Clustered Columnstore Indexes – part 50 (“Columnstore IO”)

Continuation from the previous 49 parts, starting from http://www.nikoport.com/2013/07/05/clustered-columnstore-indexes-part-1-intro/

This blogpost is focused on the reading part of the IO subsystem of the Columnstore Indexes. I will try to explain the improvements in the reading process as well as some of the differences to the traditional Row Storage.

The key performance point of reading part of the Columnstore Indexes is the read-ahead mechanism of SQL Server. When SQL Server (Enterprise Edition) is performing a sequential scan on a table with significant amount of data, the storage engine is trying to improve the performance by issuing read-ahead calls that will ensure that once CPU is ready to process the information, it is already pre-fetched into the memory and hence ready to be worked on.

The read-ahead will try to acquire up to 500 database pages ahead of the performed scan, while combining up to 64 contiguous pages into a single read.
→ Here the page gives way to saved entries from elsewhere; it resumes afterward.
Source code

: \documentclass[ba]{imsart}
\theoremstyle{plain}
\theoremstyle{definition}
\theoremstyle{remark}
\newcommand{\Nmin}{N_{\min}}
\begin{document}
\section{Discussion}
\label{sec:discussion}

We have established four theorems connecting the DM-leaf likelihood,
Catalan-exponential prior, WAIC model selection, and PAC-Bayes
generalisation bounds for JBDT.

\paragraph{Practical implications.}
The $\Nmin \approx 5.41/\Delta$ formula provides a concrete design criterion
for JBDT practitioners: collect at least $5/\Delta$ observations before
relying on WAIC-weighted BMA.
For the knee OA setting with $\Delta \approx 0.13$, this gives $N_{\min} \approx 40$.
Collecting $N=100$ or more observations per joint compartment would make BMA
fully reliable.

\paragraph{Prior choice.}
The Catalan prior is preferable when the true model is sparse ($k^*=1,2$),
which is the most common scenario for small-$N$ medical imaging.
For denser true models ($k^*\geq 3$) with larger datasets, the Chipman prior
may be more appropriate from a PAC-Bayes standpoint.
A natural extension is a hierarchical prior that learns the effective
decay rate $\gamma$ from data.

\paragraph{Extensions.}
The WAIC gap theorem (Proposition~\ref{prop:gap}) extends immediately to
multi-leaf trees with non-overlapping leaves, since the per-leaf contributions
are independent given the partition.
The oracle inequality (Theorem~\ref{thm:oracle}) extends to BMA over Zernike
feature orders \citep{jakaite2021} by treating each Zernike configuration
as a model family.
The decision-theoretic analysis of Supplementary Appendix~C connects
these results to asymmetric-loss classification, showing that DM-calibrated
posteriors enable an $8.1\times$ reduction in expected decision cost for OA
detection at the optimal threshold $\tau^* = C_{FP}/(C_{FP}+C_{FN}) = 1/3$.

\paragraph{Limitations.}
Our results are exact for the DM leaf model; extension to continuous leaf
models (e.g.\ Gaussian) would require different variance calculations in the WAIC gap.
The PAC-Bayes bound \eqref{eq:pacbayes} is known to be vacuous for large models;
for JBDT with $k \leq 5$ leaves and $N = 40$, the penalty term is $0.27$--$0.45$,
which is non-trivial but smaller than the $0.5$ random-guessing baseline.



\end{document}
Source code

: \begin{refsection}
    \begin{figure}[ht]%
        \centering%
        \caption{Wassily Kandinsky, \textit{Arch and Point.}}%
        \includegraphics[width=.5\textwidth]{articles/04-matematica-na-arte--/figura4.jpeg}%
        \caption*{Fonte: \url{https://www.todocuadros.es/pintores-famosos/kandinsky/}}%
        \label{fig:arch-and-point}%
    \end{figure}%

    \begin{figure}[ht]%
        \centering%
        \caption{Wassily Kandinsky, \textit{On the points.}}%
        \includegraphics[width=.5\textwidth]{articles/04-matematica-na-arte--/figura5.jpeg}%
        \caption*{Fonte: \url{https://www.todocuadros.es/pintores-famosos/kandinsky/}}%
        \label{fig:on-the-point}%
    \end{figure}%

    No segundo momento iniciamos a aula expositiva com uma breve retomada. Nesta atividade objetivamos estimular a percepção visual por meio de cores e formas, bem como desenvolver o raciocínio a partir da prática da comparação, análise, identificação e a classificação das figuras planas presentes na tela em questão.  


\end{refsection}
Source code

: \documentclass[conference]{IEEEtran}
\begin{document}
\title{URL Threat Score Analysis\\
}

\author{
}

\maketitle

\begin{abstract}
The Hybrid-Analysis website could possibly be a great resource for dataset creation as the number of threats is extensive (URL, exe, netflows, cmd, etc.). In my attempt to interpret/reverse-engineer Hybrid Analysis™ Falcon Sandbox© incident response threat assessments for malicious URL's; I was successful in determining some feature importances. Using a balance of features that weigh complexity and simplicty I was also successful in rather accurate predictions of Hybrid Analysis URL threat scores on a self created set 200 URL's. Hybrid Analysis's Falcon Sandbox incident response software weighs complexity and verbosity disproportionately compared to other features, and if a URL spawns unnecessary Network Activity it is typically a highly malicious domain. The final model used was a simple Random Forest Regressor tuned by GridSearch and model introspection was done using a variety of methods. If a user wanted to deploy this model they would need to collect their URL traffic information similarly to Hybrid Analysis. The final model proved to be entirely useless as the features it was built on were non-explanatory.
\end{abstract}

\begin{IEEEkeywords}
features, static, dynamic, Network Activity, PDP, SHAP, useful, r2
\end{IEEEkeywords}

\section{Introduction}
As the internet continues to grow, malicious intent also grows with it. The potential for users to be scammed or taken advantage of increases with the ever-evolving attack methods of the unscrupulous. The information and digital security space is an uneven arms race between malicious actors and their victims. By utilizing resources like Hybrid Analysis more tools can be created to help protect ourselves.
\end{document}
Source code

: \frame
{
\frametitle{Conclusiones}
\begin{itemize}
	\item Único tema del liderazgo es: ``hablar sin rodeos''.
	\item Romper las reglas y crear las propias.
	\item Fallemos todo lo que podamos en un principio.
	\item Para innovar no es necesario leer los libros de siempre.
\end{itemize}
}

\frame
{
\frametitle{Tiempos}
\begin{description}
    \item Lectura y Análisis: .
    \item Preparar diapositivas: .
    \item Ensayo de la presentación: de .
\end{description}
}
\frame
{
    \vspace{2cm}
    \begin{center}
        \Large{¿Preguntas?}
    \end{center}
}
This all means that in practice SQL Server is capable to acquire from 8KB and up to 512KB of information in 1 single read while performing read-ahead operation.
This information is correct for the traditional Row Store, and the limitation makes a lot of sense, but since Columnstore Indexes introduction in SQL Server 2012 there is a very significant change to that information.

As you should know, Columnstore Indexes are compressed with a number of different algorithms with the final layers being compressed with the xVelocity (also known as a Vertipaq), with compressed binary data being stored on the disk contagiously.

Additionally, since compressed data is never updated (all new bits are inserted into the new Delta-Stores which might or not become compressed segments), there is a guarantee that the compressed Segments will never be modified.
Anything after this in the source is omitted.